The problem of gamified apps with no direction.
This post is a take on All The World’s A Game by Steve Heisler.
Generally speaking, when we open the Productivity section of the App Store, we are in search of a solution to manage our busy lives. We are presented with a slew of to-do apps that range from the minimalistic Clear to the robust OmniFocus. From picking up the kids to cleaning the inbox to running software updates, There seems to be a solution for everyone that needs to keep track of everything.
But what about those of us who can’t think of what to do. Maybe I’m just speaking for myself, but I cannot help but feel that as soon as I open a to-do app, I am lost. I stare at the blank canvas with little inspiration and even fewer ideas. What was once full of the palpable stress of a massive to-do list, is all of the sudden blank. I’m filled with anxiety, often over thinking large items or filling the list with menial tasks, hoping that I’m actually jotting down what I truly need to get done. At that point, I begin to question, who is dictating what I need to get done? Am I my own worst enemy?

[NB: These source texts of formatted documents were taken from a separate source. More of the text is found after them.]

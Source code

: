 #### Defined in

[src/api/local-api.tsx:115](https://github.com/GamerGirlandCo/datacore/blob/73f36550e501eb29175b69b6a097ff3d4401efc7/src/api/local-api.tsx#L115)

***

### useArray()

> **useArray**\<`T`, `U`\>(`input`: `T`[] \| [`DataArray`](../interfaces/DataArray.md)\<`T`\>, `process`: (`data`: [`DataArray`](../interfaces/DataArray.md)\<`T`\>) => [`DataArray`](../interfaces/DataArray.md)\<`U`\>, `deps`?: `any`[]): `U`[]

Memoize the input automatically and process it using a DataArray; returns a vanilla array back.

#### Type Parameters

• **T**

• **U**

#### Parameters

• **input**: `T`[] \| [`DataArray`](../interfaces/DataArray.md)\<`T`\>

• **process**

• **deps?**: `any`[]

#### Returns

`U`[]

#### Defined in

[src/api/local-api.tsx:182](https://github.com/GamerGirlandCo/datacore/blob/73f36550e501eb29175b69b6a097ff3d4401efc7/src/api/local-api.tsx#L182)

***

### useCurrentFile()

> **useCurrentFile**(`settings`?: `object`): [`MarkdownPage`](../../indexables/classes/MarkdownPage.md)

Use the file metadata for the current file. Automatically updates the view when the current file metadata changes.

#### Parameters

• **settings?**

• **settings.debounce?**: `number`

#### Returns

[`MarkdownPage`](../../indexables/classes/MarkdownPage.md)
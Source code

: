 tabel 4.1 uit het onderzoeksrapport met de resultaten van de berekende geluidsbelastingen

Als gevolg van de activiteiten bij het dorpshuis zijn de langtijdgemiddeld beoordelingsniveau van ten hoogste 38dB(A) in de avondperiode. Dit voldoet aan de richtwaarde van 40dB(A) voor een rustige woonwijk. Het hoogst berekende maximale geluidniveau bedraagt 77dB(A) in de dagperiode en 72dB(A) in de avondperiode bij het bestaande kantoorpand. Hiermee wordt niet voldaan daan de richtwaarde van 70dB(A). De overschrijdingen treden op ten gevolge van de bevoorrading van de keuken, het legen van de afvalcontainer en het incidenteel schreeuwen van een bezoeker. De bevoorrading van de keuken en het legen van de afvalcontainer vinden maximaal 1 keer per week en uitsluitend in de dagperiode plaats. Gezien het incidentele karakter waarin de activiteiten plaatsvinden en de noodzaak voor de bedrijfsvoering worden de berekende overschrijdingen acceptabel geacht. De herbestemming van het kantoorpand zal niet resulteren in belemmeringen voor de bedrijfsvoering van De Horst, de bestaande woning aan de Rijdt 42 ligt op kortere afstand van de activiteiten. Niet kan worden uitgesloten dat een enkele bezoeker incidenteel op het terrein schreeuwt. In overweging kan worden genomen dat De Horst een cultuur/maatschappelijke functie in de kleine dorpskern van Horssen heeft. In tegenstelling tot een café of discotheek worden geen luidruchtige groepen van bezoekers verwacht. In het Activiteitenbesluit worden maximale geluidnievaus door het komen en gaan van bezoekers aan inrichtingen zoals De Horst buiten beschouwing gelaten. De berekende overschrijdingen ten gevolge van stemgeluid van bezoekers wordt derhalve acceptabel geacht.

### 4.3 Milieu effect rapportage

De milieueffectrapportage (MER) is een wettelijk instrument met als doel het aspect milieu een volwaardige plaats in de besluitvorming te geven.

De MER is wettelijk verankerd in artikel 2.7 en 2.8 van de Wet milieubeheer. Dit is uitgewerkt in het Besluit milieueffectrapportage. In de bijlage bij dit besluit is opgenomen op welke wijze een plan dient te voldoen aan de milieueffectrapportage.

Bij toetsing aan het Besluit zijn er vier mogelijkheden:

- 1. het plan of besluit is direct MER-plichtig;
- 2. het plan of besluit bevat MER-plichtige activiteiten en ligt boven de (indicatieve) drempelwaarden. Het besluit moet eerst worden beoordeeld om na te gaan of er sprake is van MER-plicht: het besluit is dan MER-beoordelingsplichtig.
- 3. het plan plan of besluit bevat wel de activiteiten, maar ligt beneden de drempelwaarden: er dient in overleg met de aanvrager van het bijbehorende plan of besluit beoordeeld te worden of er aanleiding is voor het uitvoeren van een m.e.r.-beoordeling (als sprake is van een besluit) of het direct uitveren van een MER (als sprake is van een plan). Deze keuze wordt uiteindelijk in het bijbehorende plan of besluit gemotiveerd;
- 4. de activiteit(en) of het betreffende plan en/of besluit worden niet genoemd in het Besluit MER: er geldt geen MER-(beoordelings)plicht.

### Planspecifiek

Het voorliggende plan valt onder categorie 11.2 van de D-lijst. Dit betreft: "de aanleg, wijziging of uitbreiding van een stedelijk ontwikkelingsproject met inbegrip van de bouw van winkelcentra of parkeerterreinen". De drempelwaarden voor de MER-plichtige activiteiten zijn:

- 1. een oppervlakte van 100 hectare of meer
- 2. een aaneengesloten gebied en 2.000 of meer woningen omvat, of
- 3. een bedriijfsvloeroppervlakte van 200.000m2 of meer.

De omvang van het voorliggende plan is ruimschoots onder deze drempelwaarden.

While reading through Steve Heisler’s “All The World’s A Game,” I realized that I am not the only one with this problem. The following passage highlights Steve’s troublesome experience with iOS to-do robot CARROT:
“I awoke the following morning to find that CARROT’s new pleasing demeanor—the fruits of yesterday’s labor—had all but vanished. Apparently, all that time I spent “sleeping” wasn’t productive enough. CARROT was not happy, and I shifted into damage-control mode. I added tasks like “check email in the morning” and “respond to email in the morning,” so that tomorrow, I could start my day knowing I wouldn’t be berated by a glorified graphing calculator. At the very least, I could cross off fairly easy-to-do items right away and hopefully counter the negative affects of living life as a human.

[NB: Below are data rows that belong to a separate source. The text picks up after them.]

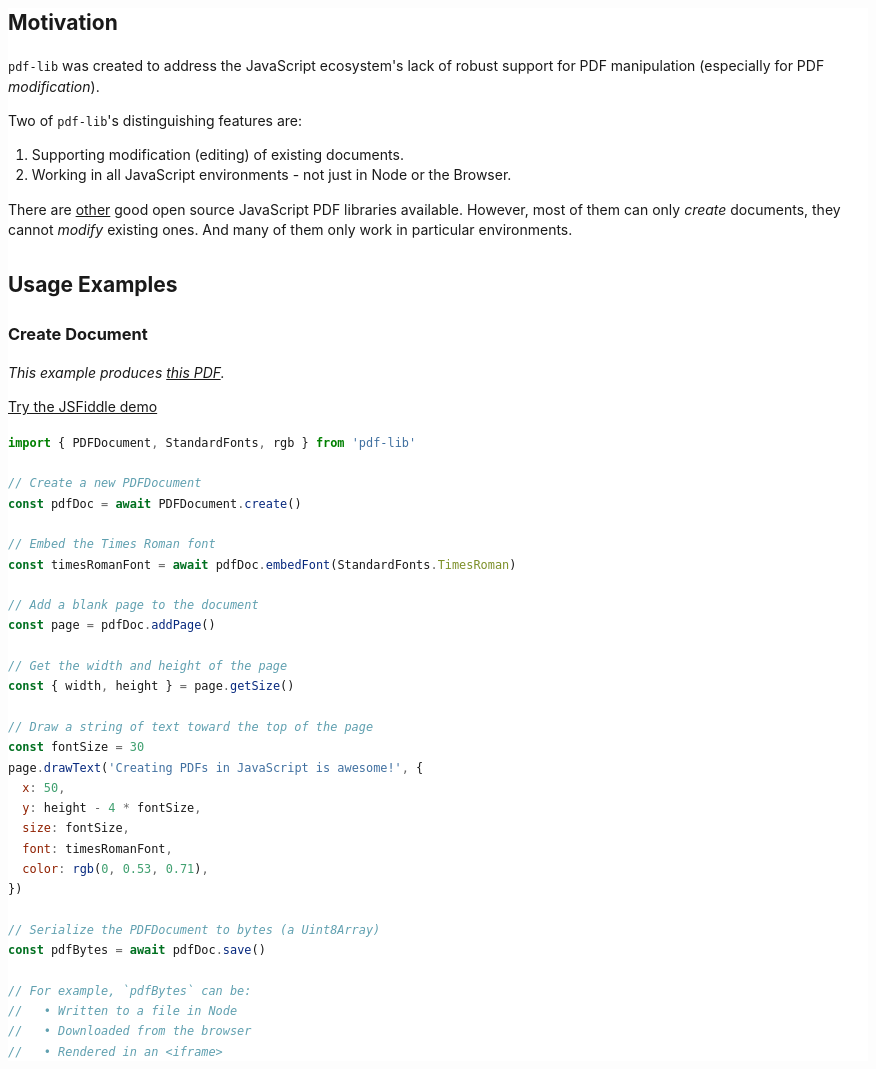 ## Motivation

`pdf-lib` was created to address the JavaScript ecosystem's lack of robust support for PDF manipulation (especially for PDF _modification_).

Two of `pdf-lib`'s distinguishing features are:

1. Supporting modification (editing) of existing documents.
2. Working in all JavaScript environments - not just in Node or the Browser.

There are [other](#prior-art) good open source JavaScript PDF libraries available. However, most of them can only _create_ documents, they cannot _modify_ existing ones. And many of them only work in particular environments.

## Usage Examples

### Create Document

_This example produces [this PDF](assets/pdfs/examples/create_document.pdf)._

[Try the JSFiddle demo](https://jsfiddle.net/Hopding/rxwsc8f5/13/)


```js
import { PDFDocument, StandardFonts, rgb } from 'pdf-lib'

// Create a new PDFDocument
const pdfDoc = await PDFDocument.create()

// Embed the Times Roman font
const timesRomanFont = await pdfDoc.embedFont(StandardFonts.TimesRoman)

// Add a blank page to the document
const page = pdfDoc.addPage()

// Get the width and height of the page
const { width, height } = page.getSize()

// Draw a string of text toward the top of the page
const fontSize = 30
page.drawText('Creating PDFs in JavaScript is awesome!', {
  x: 50,
  y: height - 4 * fontSize,
  size: fontSize,
  font: timesRomanFont,
  color: rgb(0, 0.53, 0.71),
})

// Serialize the PDFDocument to bytes (a Uint8Array)
const pdfBytes = await pdfDoc.save()

// For example, `pdfBytes` can be:
//   • Written to a file in Node
//   • Downloaded from the browser
//   • Rendered in an <iframe>
```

This became a slippery slope. The next morning, CARROT was there when I woke up as usual, ready to yell, but now I was prepared. If it’s tasks CARROT wanted, it’s tasks CARROT would get. I added, “Add a task” to the list, then crossed it off. “Take a shower”? Why not? Let’s do some “Eat food” while we’re at it! Ooh, how about, “Start your day”? Vague enough to ensure that it wi—DONE.” – Steven Heisler, The Gameological Society
Steve’s experience reminded me of my experience with the Epic Win app. The premise behind Epic Win is to set off on a personal RPG, leveling up as your complete tasks, collecting items, and encouraging you with humor and friendly competition. As a longtime RPG fan, I was excited to set off on my journey; however, I quickly ran into a glaring problem.
In Epic Win, leveling is dictated by experience points. Each task is given experience points ranging from 50 – 300 points. The only problem is that the points are distributed by the user; therefore, tying your shoes could be given the same amount of points as uprooting a tree stump! Like Steve’s CARROT play-through, this lack of control allows the user to cheat their way through a “gamified” to-do list, thus defeating the purpose.
Maybe Epic Win has solved this problem by now (it’s been years since I’ve used the app). However, this does not change the root of my argument.
Productivity apps need to be built with a set of predefined tasks, or at least the option to enable them. Just as Flipboard provides predefined “magazines,” a to-do app should offer a list of predefined needs. If it’s a personal list, include items like cleaning the kitchen, scrubbing the toilet, or wash the sheets. If it’s a business list, include items such as clean your inbox, arrange your desk, or offer positive-specific feedback to a colleague.
In the end, we need control. An empty canvas without limitations may work for but for others, providing direction and advice is something that we may need. Especially in apps built around gamification.